Autre lieu stratégique du douzième et voisin de notre rédaction: l’hôpital Saint-Antoine, construit en 1796. Spécialisé en cancérologie et en médecine digestive, cet établissement de 780 lits est aussi le fief de Patrick Pelloux, président de l’association des médecins urgentistes hospitaliers de France, qui nous a accordé une vidéo de soutien.

Et pendant ce temps, la jeunesse frissonne. Depuis samedi matin, aux abords du palais Omnisports de Bercy, des centaines d'adolescentes ont planté leurs petites tentes avec l'espoir d'être en pole-position dans la file d'attente du concert événement des Tokio Hotel lundi. C'est dur la vie d'une fan: soutenez Mediapart!

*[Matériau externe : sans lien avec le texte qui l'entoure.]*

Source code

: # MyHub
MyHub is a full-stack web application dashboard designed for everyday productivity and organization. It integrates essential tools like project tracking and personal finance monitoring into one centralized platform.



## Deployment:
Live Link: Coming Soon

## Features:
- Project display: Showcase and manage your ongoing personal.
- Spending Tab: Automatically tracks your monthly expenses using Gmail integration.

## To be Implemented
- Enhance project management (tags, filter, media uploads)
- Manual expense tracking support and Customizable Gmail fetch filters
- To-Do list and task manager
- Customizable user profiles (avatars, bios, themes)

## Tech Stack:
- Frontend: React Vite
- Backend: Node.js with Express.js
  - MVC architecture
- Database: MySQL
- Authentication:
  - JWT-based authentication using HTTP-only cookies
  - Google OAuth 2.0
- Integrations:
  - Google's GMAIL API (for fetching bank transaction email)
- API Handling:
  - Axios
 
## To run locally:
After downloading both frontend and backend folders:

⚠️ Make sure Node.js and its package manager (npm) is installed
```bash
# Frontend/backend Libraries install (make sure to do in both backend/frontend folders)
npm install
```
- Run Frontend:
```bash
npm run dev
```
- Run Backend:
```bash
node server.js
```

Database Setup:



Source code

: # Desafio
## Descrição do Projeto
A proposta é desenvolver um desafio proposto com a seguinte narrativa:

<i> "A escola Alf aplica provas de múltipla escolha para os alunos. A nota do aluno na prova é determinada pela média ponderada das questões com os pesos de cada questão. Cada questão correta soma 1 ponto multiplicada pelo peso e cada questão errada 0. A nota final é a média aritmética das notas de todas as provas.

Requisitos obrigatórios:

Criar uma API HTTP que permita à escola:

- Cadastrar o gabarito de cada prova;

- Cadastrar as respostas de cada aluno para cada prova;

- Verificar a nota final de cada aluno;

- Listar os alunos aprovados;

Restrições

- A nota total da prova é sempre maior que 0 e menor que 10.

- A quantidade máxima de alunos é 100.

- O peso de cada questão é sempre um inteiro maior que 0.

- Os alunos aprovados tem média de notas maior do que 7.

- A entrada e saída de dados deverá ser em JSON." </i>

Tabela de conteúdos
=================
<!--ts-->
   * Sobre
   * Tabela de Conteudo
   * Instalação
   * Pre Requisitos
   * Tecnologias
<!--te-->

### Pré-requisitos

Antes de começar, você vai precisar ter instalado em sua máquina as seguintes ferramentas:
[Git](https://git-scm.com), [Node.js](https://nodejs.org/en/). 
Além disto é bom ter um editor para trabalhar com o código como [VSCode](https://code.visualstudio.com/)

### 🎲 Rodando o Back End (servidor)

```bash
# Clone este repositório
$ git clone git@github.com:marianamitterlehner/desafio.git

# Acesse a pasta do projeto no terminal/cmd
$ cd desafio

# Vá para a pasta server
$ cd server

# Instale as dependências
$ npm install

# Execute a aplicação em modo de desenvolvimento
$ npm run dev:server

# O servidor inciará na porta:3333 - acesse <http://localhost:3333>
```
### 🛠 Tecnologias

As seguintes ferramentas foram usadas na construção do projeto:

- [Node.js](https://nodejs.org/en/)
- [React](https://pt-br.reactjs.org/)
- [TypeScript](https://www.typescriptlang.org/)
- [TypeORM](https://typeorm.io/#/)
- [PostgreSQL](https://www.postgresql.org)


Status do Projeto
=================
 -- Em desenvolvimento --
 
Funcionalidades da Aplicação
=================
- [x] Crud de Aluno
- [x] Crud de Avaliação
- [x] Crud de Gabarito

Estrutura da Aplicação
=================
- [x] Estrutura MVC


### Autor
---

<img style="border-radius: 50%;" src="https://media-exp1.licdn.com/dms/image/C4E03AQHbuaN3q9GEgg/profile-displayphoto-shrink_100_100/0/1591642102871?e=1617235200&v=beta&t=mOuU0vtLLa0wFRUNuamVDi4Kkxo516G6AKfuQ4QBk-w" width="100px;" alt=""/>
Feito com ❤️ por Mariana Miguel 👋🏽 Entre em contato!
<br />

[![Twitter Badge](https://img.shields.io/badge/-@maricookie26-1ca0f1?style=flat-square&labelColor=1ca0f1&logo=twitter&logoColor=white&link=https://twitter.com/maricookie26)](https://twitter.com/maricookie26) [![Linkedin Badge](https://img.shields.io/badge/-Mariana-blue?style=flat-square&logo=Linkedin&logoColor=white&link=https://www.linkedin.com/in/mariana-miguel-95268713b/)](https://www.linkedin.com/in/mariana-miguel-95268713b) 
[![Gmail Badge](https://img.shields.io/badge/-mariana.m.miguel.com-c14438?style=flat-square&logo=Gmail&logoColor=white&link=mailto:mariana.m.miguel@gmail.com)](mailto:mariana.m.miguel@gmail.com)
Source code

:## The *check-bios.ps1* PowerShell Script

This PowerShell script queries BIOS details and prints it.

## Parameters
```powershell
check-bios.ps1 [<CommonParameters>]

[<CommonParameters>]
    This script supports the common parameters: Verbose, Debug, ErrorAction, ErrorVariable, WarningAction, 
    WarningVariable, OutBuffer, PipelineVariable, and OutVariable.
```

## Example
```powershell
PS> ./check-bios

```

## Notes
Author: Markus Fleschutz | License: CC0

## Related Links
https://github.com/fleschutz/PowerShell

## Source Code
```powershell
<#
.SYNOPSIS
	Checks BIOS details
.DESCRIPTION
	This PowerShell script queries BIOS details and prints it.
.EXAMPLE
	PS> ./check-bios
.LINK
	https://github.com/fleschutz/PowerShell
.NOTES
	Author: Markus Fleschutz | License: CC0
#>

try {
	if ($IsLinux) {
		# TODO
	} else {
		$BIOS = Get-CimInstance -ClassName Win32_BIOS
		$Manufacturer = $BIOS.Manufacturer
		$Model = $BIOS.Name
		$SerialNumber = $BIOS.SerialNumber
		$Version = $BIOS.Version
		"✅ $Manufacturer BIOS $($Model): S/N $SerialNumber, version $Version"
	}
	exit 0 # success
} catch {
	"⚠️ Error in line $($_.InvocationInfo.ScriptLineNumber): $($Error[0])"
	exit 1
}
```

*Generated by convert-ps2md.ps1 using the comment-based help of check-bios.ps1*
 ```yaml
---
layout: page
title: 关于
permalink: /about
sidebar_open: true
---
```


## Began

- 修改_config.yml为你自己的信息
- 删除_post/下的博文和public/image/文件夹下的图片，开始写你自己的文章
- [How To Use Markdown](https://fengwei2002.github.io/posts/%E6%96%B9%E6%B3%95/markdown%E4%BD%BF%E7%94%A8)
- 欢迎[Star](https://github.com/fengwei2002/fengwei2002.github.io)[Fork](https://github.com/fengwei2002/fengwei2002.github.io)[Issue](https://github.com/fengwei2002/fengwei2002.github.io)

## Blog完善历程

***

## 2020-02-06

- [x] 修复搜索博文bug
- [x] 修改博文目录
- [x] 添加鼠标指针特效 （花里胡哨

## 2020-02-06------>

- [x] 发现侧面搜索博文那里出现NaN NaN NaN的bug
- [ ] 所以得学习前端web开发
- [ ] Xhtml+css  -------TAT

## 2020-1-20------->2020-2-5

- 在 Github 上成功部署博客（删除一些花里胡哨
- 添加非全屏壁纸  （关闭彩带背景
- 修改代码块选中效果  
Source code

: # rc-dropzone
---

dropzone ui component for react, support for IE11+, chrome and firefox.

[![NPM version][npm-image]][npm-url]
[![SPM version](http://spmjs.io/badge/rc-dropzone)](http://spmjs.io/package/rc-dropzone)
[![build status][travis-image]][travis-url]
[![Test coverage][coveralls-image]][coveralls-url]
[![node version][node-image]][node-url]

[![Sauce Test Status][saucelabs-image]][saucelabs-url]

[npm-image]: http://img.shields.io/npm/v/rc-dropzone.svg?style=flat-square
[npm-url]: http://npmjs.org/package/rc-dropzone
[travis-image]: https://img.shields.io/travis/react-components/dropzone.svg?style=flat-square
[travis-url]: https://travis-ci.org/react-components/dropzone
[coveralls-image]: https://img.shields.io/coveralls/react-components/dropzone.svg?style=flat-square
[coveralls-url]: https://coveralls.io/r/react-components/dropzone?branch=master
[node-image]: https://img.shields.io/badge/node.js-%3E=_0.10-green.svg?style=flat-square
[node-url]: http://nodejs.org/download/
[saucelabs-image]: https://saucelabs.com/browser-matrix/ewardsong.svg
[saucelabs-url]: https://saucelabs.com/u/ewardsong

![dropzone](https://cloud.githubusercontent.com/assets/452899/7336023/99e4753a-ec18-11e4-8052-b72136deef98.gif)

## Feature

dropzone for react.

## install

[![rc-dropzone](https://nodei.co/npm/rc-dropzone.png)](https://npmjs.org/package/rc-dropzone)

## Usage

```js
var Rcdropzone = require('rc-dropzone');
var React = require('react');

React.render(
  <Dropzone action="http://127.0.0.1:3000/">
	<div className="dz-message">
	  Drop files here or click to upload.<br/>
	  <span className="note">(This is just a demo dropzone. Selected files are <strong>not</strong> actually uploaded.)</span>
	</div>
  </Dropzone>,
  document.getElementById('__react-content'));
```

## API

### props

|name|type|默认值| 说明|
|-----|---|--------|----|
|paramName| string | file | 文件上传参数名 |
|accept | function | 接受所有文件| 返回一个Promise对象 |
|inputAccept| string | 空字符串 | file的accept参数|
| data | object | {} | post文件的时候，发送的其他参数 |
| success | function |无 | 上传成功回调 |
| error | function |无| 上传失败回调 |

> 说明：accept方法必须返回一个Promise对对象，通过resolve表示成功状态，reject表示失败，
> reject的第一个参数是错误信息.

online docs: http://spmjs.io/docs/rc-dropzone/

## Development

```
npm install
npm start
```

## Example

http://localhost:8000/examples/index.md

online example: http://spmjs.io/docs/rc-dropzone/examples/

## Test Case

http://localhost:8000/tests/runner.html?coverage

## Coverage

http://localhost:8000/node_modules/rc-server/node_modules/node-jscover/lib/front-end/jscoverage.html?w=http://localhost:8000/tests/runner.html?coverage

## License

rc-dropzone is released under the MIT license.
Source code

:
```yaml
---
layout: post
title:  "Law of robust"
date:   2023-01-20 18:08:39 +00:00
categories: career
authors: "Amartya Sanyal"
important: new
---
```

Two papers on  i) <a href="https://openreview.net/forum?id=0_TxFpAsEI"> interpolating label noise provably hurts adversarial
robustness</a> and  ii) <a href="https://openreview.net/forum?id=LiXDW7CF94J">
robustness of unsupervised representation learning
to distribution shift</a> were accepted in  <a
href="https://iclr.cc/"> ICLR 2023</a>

Voici, en bouquet final, une vidéo embarquée (à bord d'un Vélib') pour une balade rapide dans le douzième arrondissement. Estomacs fragiles, s'abstenir!
 

Joli article.
Il manque les photos de la salle de rédaction et de l'équipe au travail...

Si l'on cherche bien sur Flickr, on devrait pouvoir trouver ça:
http://www.flickr.com/photos/nfmison/sets/72157604067632887/detail/
Bizarrement, d'ailleurs, on ne voit que Jordan (Pouille) et Mathilde (Mathieu) travailler sur ces photos:
http://www.flickr.com/photos/nfmison/2316448005/in/set-72157604067632887...
http://www.flickr.com/photos/nfmison/2317259786/in/set-72157604067632887...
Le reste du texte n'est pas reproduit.